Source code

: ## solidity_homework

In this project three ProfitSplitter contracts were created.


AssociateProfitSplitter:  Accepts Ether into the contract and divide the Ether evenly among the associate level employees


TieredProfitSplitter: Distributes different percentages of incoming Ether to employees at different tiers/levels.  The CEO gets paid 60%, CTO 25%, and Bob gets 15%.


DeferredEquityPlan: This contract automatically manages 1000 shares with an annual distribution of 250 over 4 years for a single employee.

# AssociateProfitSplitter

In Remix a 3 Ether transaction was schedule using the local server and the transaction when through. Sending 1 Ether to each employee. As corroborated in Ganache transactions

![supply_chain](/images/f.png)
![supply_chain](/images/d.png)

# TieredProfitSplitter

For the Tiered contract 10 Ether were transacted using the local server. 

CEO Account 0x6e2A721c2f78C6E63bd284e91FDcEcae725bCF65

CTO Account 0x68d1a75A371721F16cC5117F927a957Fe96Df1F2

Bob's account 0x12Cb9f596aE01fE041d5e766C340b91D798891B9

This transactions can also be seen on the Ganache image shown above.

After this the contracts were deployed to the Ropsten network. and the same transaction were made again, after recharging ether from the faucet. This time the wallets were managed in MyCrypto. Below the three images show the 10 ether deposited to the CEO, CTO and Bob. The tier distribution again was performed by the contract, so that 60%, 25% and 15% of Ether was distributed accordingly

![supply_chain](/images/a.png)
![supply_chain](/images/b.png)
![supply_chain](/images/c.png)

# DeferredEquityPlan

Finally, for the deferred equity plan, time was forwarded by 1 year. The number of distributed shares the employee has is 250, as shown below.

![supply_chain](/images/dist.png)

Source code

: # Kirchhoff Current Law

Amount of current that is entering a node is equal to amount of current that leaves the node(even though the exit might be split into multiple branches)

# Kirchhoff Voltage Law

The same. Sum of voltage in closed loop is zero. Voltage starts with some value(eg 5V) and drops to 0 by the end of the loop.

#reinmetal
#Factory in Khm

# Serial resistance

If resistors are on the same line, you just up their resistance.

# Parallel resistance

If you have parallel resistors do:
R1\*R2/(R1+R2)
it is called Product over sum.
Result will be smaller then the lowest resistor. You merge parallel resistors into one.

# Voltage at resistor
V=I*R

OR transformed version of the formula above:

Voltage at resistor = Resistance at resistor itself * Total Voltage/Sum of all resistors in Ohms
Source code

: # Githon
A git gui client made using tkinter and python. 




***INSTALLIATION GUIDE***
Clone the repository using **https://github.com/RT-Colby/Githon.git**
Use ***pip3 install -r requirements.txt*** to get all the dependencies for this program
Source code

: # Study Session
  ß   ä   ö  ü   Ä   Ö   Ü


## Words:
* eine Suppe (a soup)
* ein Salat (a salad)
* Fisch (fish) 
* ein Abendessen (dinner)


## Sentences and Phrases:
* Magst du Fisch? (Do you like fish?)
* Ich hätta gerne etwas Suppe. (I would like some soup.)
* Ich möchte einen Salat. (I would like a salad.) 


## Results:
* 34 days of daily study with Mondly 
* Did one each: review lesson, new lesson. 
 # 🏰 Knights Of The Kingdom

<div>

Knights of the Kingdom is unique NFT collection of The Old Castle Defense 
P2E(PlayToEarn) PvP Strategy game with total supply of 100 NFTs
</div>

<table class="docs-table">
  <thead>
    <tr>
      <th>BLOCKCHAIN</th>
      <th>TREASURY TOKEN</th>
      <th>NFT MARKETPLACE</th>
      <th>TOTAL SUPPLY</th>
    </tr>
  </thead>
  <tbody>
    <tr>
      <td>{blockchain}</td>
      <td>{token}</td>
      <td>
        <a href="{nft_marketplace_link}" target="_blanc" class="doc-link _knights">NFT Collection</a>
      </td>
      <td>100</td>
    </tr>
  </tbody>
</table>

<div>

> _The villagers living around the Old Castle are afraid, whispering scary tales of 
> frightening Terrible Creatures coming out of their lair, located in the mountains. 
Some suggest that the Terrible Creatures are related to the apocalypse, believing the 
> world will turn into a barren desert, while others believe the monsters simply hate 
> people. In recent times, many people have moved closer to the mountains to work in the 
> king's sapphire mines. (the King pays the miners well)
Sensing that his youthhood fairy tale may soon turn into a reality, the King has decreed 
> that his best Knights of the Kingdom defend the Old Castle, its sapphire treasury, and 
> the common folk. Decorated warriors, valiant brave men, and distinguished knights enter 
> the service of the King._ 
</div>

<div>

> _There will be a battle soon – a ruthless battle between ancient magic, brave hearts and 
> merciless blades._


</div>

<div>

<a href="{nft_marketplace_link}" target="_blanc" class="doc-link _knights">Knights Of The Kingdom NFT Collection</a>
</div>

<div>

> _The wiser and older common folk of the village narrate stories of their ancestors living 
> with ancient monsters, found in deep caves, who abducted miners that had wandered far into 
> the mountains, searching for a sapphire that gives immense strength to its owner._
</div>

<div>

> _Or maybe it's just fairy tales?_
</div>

• • • •

• [ACTIVITY] Start to finish, transcribe the listing above exactly.

• [SOLUTION TO THIS TASK]
Source code

: ## solidity_homework

In this project three ProfitSplitter contracts were created.


AssociateProfitSplitter:  Accepts Ether into the contract and divide the Ether evenly among the associate level employees


TieredProfitSplitter: Distributes different percentages of incoming Ether to employees at different tiers/levels.  The CEO gets paid 60%, CTO 25%, and Bob gets 15%.


DeferredEquityPlan: This contract automatically manages 1000 shares with an annual distribution of 250 over 4 years for a single employee.

# AssociateProfitSplitter

In Remix a 3 Ether transaction was schedule using the local server and the transaction when through. Sending 1 Ether to each employee. As corroborated in Ganache transactions

![supply_chain](/images/f.png)
![supply_chain](/images/d.png)

# TieredProfitSplitter

For the Tiered contract 10 Ether were transacted using the local server. 

CEO Account 0x6e2A721c2f78C6E63bd284e91FDcEcae725bCF65

CTO Account 0x68d1a75A371721F16cC5117F927a957Fe96Df1F2

Bob's account 0x12Cb9f596aE01fE041d5e766C340b91D798891B9

This transactions can also be seen on the Ganache image shown above.

After this the contracts were deployed to the Ropsten network. and the same transaction were made again, after recharging ether from the faucet. This time the wallets were managed in MyCrypto. Below the three images show the 10 ether deposited to the CEO, CTO and Bob. The tier distribution again was performed by the contract, so that 60%, 25% and 15% of Ether was distributed accordingly

![supply_chain](/images/a.png)
![supply_chain](/images/b.png)
![supply_chain](/images/c.png)

# DeferredEquityPlan

Finally, for the deferred equity plan, time was forwarded by 1 year. The number of distributed shares the employee has is 250, as shown below.

![supply_chain](/images/dist.png)

Source code

: # Kirchhoff Current Law

Amount of current that is entering a node is equal to amount of current that leaves the node(even though the exit might be split into multiple branches)

# Kirchhoff Voltage Law

The same. Sum of voltage in closed loop is zero. Voltage starts with some value(eg 5V) and drops to 0 by the end of the loop.

#reinmetal
#Factory in Khm

# Serial resistance

If resistors are on the same line, you just up their resistance.

# Parallel resistance

If you have parallel resistors do:
R1\*R2/(R1+R2)
it is called Product over sum.
Result will be smaller then the lowest resistor. You merge parallel resistors into one.

# Voltage at resistor
V=I*R

OR transformed version of the formula above:

Voltage at resistor = Resistance at resistor itself * Total Voltage/Sum of all resistors in Ohms
Source code

: # Githon
A git gui client made using tkinter and python. 




***INSTALLIATION GUIDE***
Clone the repository using **https://github.com/RT-Colby/Githon.git**
Use ***pip3 install -r requirements.txt*** to get all the dependencies for this program
Source code

: # Study Session
  ß   ä   ö  ü   Ä   Ö   Ü


## Words:
* eine Suppe (a soup)
* ein Salat (a salad)
* Fisch (fish) 
* ein Abendessen (dinner)


## Sentences and Phrases:
* Magst du Fisch? (Do you like fish?)
* Ich hätta gerne etwas Suppe. (I would like some soup.)
* Ich möchte einen Salat. (I would like a salad.) 


## Results:
* 34 days of daily study with Mondly 
* Did one each: review lesson, new lesson. 
 # 🏰 Knights Of The Kingdom

<div>

Knights of the Kingdom is unique NFT collection of The Old Castle Defense 
P2E(PlayToEarn) PvP Strategy game with total supply of 100 NFTs
</div>

<table class="docs-table">
  <thead>
    <tr>
      <th>BLOCKCHAIN</th>
      <th>TREASURY TOKEN</th>
      <th>NFT MARKETPLACE</th>
      <th>TOTAL SUPPLY</th>
    </tr>
  </thead>
  <tbody>
    <tr>
      <td>{blockchain}</td>
      <td>{token}</td>
      <td>
        <a href="{nft_marketplace_link}" target="_blanc" class="doc-link _knights">NFT Collection</a>
      </td>
      <td>100</td>
    </tr>
  </tbody>
</table>

<div>

> _The villagers living around the Old Castle are afraid, whispering scary tales of 
> frightening Terrible Creatures coming out of their lair, located in the mountains. 
Some suggest that the Terrible Creatures are related to the apocalypse, believing the 
> world will turn into a barren desert, while others believe the monsters simply hate 
> people. In recent times, many people have moved closer to the mountains to work in the 
> king's sapphire mines. (the King pays the miners well)
Sensing that his youthhood fairy tale may soon turn into a reality, the King has decreed 
> that his best Knights of the Kingdom defend the Old Castle, its sapphire treasury, and 
> the common folk. Decorated warriors, valiant brave men, and distinguished knights enter 
> the service of the King._ 
</div>

<div>

> _There will be a battle soon – a ruthless battle between ancient magic, brave hearts and 
> merciless blades._


</div>

<div>

<a href="{nft_marketplace_link}" target="_blanc" class="doc-link _knights">Knights Of The Kingdom NFT Collection</a>
</div>

<div>

> _The wiser and older common folk of the village narrate stories of their ancestors living 
> with ancient monsters, found in deep caves, who abducted miners that had wandered far into 
> the mountains, searching for a sapphire that gives immense strength to its owner._
</div>

<div>

> _Or maybe it's just fairy tales?_
</div>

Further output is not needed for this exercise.